With focused exploration ($k_{\text{active}} = 2$ arms receiving most visits):

$$\mathcal{T}_i = \frac{\nu}{k_{\text{active}}} \cdot \alpha = \frac{1}{2} \times 0.091 = 0.046$$

Still below $\rho_i = 0.1$. Raising $\alpha$ to $0.2$ (shorter window $W = 4$, accepting more noise):

$$\mathcal{T}_i = 0.5 \times 0.2 = 0.1$$

This barely meets the threshold. The TFT framework reveals the fundamental tension: with limited pulls and significant drift, the agent must accept either (a) failing to track some arms (letting their estimates go stale) or (b) using a high $\alpha$ that introduces noise.

Aggregate tempo. The system-level tempo (across all arms) is:

$$\mathcal{T} = \nu \cdot \alpha = 1 \times 0.091 = 0.091$$

The aggregate drift rate is $\rho = k \cdot \sqrt{q} = 4 \times 0.1 = 0.4$. Aggregate persistence ($\mathcal{T} > \rho$) also fails: $0.091 < 0.4$. The agent's total adaptive capacity is fundamentally outpaced by the total environmental drift across all arms. This is a regime where model-based approaches (Bayesian bandits, Kalman bandit filters) with their higher effective $\eta^*$ have a structural advantage, consistent with TF-06's observation that advanced RL methods converge toward the TFT-optimal gain form.

Summary: Mapping Quality

TFT Concept Bandit Mapping Status
Scope ($\Omega_t$, $\mathcal{A}$, residual uncertainty) Exact Definitional
Causal structure (action precedes observation) Exact Structural
CIY (informative actions) Approximate Model lacks uncertainty representation
Model ($M_t$ as compressed history) Exact Definitional
Model sufficiency ($S < 1$) Exact Q-learner demonstrably insufficient
Mismatch ($\delta_t = r_t - \hat{\mu}_{a_t}$) Exact Standard prediction error
Gain ($\alpha$ as degenerate $\eta^*$) Approximate Fixed $\alpha$ does not adapt to uncertainty
Exploration (UCB as approximate CIY) Approximate Structural analogy; not derived from CIY
Tempo ($\mathcal{T} = (\nu/k) \cdot \alpha$ per arm) Approximate Assumes uniform allocation
Persistence condition Exact (qualitative) Threshold structure is robust (Appendix A)

The nonstationary bandit demonstrates that TFT's conceptual chain applies outside the Kalman regime, but also reveals where the exact quantitative results break down: the uncertainty ratio principle (TF-06) requires the model to represent its own uncertainty, which the Q-learner does not.

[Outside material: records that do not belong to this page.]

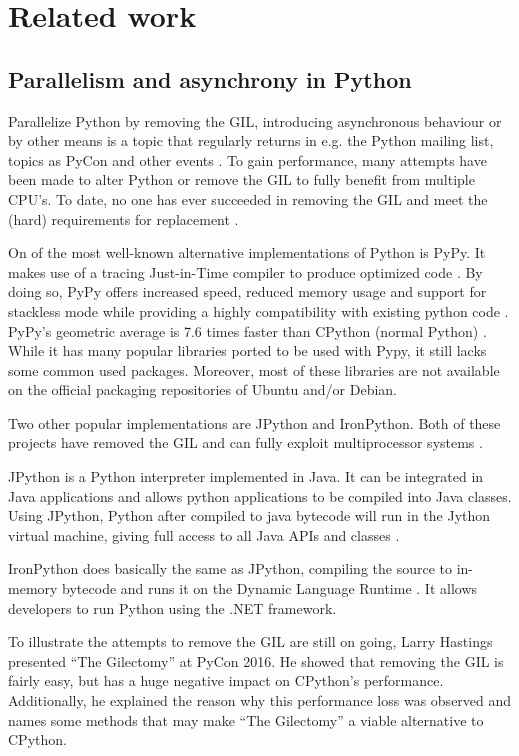 \chapter{Related work}

\section{Parallelism and asynchrony in Python}
\label{sct:parallelism_and_asynchrony_in_python}
Parallelize Python by removing the GIL, introducing asynchronous behaviour or by other means is a topic that regularly returns in e.g. the Python mailing list, topics as PyCon and other events \cite{python2015global}.
To gain performance, many attempts have been made to alter Python or remove the GIL to fully benefit from multiple CPU's.
To date, no one has ever succeeded in removing the GIL and meet the (hard) requirements for replacement \cite{python2015global}.

On of the most well-known alternative implementations of Python is PyPy.
It makes use of a tracing Just-in-Time compiler to produce optimized code \cite{bolz2009tracing}.
By doing so, PyPy offers increased speed, reduced memory usage and support for stackless mode while providing a highly compatibility with existing python code \cite{pypy2016pypy}.
PyPy's geometric average is 7.6 times faster than CPython (normal Python) \cite{pypy2016speed}.
While it has many popular libraries ported to be used with Pypy, it still lacks some common used packages.
Moreover, most of these libraries are not available on the official packaging repositories of Ubuntu and/or Debian.

Two other popular implementations are JPython and IronPython.
Both of these projects have removed the GIL and can fully exploit multiprocessor systems \cite{python2015global}.

JPython is a Python interpreter implemented in Java. It can be integrated in Java applications and allows python applications to be compiled into Java classes.
Using JPython, Python after compiled to java bytecode will run in the Jython virtual machine, giving full access to all Java APIs and classes \cite{jython2016why}.

IronPython does basically the same as JPython, compiling the source to in-memory bytecode and runs it on the Dynamic Language Runtime \cite{ironpython2014}.
It allows developers to run Python using the .NET framework.

To illustrate the attempts to remove the GIL are still on going, Larry Hastings presented ``The Gilectomy'' at PyCon 2016.
He showed that removing the GIL is fairly easy, but has a huge negative impact on CPython's performance.
Additionally, he explained the reason why this performance loss was observed and names some methods that may make ``The Gilectomy'' a viable alternative to CPython.\\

The gap between the Q-learner's fixed $\alpha$ and the TFT-optimal adaptive $\eta^*$ is precisely the gap between a degenerate constant gain and the full uncertainty-ratio form --- the same gap that separates a fixed-gain PID controller from a Kalman filter.

Note on tensor tempo (TF-11 Open Question #4). The per-arm analysis in C.7 is a natural instance of the per-dimension tempo decomposition: each arm is an independent mismatch dimension with its own $\mathcal{T}_i$ and $\rho_i$. The persistence condition must hold per-dimension ($\mathcal{T}_i > \rho_i$), not merely in aggregate. The aggregate tempo $\mathcal{T} = \nu \cdot \alpha$ overstates the agent's effective adaptation along any individual arm's dimension --- exactly the failure mode that the scalar-to-tensor generalization is designed to capture.